Saving weights to /data1/code/BigGAN-PyTorch/weights/BigGAN_I512_seed0_Gch96_Dch96_bs8_nDa8_nGa8_Glr1.0e-04_Dlr4.0e-04_Gnlinplace_relu_Dnlinplace_relu_Ginitortho_Dinitortho_Gattn64_Dattn64_Gshared_hier_ema... Saving weights to /data1/code/BigGAN-PyTorch/weights/BigGAN_I512_seed0_Gch96_Dch96_bs8_nDa8_nGa8_Glr1.0e-04_Dlr4.0e-04_Gnlinplace_relu_Dnlinplace_relu_Ginitortho_Dinitortho_Gattn64_Dattn64_Gshared_hier_ema/copy0...
RuntimeError: CUDA out of memory.
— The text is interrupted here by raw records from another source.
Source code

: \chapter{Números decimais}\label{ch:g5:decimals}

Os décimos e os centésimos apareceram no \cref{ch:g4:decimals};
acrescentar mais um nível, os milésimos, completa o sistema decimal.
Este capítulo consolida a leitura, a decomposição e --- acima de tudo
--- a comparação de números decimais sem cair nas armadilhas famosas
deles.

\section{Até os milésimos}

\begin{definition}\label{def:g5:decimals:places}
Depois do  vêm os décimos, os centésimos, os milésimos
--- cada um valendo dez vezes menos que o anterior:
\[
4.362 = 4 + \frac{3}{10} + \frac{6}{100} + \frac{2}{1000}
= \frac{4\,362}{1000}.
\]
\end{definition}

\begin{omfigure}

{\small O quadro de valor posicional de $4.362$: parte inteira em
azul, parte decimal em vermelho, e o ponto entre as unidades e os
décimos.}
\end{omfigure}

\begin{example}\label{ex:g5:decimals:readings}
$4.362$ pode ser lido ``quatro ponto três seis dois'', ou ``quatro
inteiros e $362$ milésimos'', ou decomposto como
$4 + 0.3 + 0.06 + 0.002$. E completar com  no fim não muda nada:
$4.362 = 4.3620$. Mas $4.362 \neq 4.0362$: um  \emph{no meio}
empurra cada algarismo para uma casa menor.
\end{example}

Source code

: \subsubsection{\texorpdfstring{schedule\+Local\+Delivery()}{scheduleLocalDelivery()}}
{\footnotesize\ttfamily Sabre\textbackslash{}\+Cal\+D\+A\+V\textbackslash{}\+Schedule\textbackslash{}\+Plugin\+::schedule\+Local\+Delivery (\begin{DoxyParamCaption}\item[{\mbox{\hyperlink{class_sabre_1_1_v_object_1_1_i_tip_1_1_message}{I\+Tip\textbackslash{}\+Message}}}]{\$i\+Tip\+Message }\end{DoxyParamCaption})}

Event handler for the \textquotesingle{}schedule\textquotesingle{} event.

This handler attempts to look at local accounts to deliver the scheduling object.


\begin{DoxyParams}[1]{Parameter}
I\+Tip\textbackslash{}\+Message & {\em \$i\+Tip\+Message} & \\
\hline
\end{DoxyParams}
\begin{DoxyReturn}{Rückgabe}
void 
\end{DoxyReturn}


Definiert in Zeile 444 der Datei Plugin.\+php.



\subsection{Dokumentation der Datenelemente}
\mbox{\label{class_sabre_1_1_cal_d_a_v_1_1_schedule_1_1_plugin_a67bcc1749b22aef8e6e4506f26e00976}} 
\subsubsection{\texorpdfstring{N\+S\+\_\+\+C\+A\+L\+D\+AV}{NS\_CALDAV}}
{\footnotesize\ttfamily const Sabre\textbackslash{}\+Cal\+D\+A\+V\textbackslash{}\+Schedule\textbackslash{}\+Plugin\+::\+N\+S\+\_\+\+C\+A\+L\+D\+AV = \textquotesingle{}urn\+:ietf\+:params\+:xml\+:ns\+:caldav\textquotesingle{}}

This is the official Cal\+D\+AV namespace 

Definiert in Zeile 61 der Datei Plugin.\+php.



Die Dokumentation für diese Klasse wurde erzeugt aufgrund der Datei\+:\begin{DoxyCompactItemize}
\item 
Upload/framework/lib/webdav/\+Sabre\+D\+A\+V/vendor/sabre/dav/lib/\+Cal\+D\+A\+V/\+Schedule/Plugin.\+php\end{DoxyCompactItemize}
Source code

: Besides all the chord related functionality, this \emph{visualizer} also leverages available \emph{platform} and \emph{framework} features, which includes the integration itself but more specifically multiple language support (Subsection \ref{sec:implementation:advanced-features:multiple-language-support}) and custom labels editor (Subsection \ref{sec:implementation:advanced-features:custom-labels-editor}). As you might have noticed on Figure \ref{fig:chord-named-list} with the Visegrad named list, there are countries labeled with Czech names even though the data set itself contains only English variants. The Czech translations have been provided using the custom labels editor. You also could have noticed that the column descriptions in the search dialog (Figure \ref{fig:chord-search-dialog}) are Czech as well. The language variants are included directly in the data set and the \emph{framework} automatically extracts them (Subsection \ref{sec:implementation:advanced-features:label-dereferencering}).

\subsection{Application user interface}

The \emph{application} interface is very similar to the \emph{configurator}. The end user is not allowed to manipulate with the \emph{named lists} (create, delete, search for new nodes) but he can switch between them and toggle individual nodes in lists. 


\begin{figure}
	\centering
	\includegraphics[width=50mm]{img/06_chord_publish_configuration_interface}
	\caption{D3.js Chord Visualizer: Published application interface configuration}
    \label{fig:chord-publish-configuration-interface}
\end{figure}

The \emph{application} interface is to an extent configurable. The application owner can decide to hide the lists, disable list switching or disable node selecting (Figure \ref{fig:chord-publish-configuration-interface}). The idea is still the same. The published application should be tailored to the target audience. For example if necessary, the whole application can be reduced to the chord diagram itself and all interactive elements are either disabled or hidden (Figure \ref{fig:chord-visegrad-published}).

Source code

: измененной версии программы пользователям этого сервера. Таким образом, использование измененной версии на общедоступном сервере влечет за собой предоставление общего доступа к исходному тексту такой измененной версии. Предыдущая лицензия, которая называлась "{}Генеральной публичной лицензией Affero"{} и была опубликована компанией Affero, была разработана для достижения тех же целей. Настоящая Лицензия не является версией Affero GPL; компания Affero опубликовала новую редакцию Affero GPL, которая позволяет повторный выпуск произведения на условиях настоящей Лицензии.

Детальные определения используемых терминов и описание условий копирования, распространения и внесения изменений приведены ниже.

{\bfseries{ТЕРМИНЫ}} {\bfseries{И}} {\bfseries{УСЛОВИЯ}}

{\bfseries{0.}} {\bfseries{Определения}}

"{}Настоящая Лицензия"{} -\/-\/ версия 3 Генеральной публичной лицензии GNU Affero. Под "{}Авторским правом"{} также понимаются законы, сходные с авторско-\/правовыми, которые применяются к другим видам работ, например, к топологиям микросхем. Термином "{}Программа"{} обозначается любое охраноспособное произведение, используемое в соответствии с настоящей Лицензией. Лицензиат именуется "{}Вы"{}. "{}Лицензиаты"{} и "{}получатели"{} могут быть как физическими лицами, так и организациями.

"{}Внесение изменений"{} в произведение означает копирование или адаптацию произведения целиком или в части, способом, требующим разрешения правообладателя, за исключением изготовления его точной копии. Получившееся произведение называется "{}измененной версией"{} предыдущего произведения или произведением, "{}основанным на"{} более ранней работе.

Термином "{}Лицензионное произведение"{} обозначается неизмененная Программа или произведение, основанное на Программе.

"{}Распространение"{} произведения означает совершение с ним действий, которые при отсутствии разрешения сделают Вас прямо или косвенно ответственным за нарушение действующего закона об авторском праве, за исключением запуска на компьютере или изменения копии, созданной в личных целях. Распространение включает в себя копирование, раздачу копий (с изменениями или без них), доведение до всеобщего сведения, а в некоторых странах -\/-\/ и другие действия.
Tried to allocate 3.75 GiB (GPU 0; 11.91 GiB total capacity; 6.14 GiB already allocated; 416.75 MiB free; 10.94 GiB reserved in total by PyTorch)
even though the Occupation rate before is only 50%, after the step 1000 ,it still out of memory. I change the code in the utils, Device('cuda') -> Device('cpu') it seems nothing
I have the same problem,do you have solved it? If you have solved it, can you tell me how to solve this problem. Thank you very much!!!!!!!
even though the Occupation rate before is only 50%, after the step 1000 ,it still out of memory. I change the code in the utils, Device('cuda') -> Device('cpu') it seems nothing
The default input saves the model every 1000 steps and generates sample images at that moment, which takes considerable extra GPU memory. So I think you can avoid the issue by disable the sample generation. You can look at the --test_every and --save_every params.